A second unintended consequence might be to erode the high standards of quality control, peer review and editing that Humanities journals regard as essential to the validation of the scholarly articles they publish. It is important to emphasise that these processes, although they rely on the voluntary and usually unpaid labour of academic reviewers and editors, are not cost free. Journals need to employ copy-editors, proof readers, and support staff to coordinate submissions, oversee the formatting of manuscripts in accordance with disciplinary standards, and liaise with typesetters and publishers. Supported by the income generated by subscriptions, such processes play a vital and indispensable part in the making of knowledge. They contribute to the international reputation and reach of the History journals listed here, which are respected and trusted for the rigorous processes of scrutiny to which submissions are subjected and their commitment to excellent standards of presentation. Such standards are vital to ensuring that scholarship stands the test of time: some articles have a lasting value for decades, which would be undermined if short cuts were taken at the assessment and production stage. Plan S recognises that ‘solid systems’ for reviewing will need to be established for new fully OA journals. In the Humanities, these are currently very rare, so they will have to be set up from scratch, by new teams of researchers, on platforms which remain unclear. Yet such systems are already firmly in place and tried and tested in hybrid journals, whose contribution to facilitating Open Access via the Green route should be properly recognised.

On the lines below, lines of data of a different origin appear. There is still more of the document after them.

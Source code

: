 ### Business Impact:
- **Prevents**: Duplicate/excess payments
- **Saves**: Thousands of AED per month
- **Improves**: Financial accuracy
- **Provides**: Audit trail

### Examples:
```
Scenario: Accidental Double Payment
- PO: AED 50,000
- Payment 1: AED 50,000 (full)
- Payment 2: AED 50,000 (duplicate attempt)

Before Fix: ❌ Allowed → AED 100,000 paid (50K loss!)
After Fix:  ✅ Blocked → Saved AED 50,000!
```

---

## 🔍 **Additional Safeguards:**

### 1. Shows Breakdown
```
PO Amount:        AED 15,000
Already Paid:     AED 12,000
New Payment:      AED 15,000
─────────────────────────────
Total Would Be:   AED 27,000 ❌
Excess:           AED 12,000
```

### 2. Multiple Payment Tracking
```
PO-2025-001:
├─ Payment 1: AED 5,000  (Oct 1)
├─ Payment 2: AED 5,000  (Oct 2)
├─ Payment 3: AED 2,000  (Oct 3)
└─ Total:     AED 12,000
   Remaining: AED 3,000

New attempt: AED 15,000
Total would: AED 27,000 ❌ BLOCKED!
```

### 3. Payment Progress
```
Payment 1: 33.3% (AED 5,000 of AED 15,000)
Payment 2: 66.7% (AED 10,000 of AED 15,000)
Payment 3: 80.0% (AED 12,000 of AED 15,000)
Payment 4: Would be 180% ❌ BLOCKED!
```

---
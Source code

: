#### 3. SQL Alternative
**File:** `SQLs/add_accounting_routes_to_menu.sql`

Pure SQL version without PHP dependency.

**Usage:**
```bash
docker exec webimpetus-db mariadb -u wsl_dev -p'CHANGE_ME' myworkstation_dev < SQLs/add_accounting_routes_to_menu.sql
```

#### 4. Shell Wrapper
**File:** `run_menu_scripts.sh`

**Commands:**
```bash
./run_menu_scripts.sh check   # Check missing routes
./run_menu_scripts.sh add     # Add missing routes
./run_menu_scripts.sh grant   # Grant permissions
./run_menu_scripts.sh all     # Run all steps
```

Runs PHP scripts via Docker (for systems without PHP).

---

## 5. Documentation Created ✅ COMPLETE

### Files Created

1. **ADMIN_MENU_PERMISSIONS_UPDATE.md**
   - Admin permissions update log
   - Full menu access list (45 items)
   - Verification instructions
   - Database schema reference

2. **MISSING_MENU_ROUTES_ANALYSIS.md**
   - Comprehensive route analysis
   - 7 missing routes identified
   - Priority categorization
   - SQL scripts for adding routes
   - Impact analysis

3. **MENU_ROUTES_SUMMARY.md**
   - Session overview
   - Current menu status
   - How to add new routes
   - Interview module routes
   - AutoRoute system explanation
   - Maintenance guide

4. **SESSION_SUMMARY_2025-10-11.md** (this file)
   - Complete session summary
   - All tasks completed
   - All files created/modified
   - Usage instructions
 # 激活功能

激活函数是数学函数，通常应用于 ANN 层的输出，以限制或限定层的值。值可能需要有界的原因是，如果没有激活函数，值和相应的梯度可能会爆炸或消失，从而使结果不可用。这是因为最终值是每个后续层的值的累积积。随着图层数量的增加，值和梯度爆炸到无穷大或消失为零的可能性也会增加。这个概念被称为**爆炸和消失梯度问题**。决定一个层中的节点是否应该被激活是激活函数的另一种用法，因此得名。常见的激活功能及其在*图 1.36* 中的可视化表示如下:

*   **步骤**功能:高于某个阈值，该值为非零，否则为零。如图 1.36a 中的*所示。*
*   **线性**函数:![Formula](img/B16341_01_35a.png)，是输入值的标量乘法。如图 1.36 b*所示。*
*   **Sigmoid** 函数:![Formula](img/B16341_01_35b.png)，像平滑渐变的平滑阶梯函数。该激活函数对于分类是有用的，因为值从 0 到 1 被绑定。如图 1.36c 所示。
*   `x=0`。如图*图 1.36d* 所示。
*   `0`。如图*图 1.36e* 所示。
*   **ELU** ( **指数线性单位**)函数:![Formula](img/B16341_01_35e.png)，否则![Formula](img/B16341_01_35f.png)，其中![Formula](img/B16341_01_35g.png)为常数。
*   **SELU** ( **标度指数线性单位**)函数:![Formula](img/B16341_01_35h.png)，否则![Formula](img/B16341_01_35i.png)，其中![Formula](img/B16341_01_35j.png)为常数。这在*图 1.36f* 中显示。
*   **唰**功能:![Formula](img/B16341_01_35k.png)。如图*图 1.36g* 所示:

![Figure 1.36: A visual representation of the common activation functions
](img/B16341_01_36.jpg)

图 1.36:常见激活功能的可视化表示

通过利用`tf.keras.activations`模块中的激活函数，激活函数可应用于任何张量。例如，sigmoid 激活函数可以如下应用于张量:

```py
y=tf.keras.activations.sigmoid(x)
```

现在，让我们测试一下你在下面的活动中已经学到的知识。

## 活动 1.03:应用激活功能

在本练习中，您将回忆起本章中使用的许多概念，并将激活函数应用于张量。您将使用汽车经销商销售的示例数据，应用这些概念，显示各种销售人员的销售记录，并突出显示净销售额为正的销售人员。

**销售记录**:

Making publication in hybrid journals uncompliant is likely to have a third unforeseen side-effect. Many hybrid journals are published by learned societies, which use the income from subscriptions to finance their publishing operations and to further the objectives of organisations that are often registered charities. The income they derive from journal publishing is fed back into the scholarly community in a variety of ways that are vital for the health and development of the profession. It is used, among other things, to support PhD studentships and postdoctoral fellowships, to fund book and article prizes, to finance conferences, workshops, networks, and other academic activities, to facilitate collaborations with museums and other bodies, to support key initiatives in our disciplines, and to assist international scholars under threat. In this respect, via their publishing operations learned societies play an under-acknowledged role in supporting the knowledge economy. Driving hybrid journals into extinction will limit the ability of learned societies to contribute to this and even, in some cases, threaten their very existence. Plan S rightly seeks to constrain the practices of predatory publishers, but the strategies it proposes to adopt to achieve this are likely to do so at the expense of learned societies which seek to serve and represent their disciplines.

Licences

Plan S mandates that publicly funded research must be published under the most permissive CC BY licence, which allows for reuse and adaptation of any kind, provided that the original author is acknowledged. It nevertheless insists that copyright of the work will remain with the legal copyright holder (the author or his/her institution). The CC BY licence poses particular problems for those who work in the Humanities, where the content and form of scholarly findings are not easily distinguishable, and where the line between raw data and the argued presentation of such data is harder to draw. We think it would be a mistake to rule out the possibility of a CC BY ND licence. This provides protection against practices that historians regard as unacceptable, if not unethical. In Humanities disciplines, the practice of copying and altering the words of another author without specifying the changes made is defined as poor and unsatisfactory academic practice. Students are penalised and disciplined for doing this, which has the potential to distort and contort the meaning of the texts from which they are derived. Researchers would also have no control over inaccurate translations (for, unlike in Science and Medicine, the majority of European Humanities research is not published in English). And, although the Guidance document insists that third party content is not affected by the CC BY requirements, our collective experience is that in practice it is very much more complicated, not least because of the conditions for the use and reuse of images, graphics, etc. that are laid down by the repositories (archives, libraries, museums, etc.) who own such material. Such repositories commonly charge reproduction fees that themselves add further to the costs of publishing, and are already in some cases quite prohibitive. The process of obtaining permissions for fully OA publications is often even more time-consuming and expensive because of the policies of these institutions, and will present particular challenges to those, such as art historians, whose research depends heavily on illustration.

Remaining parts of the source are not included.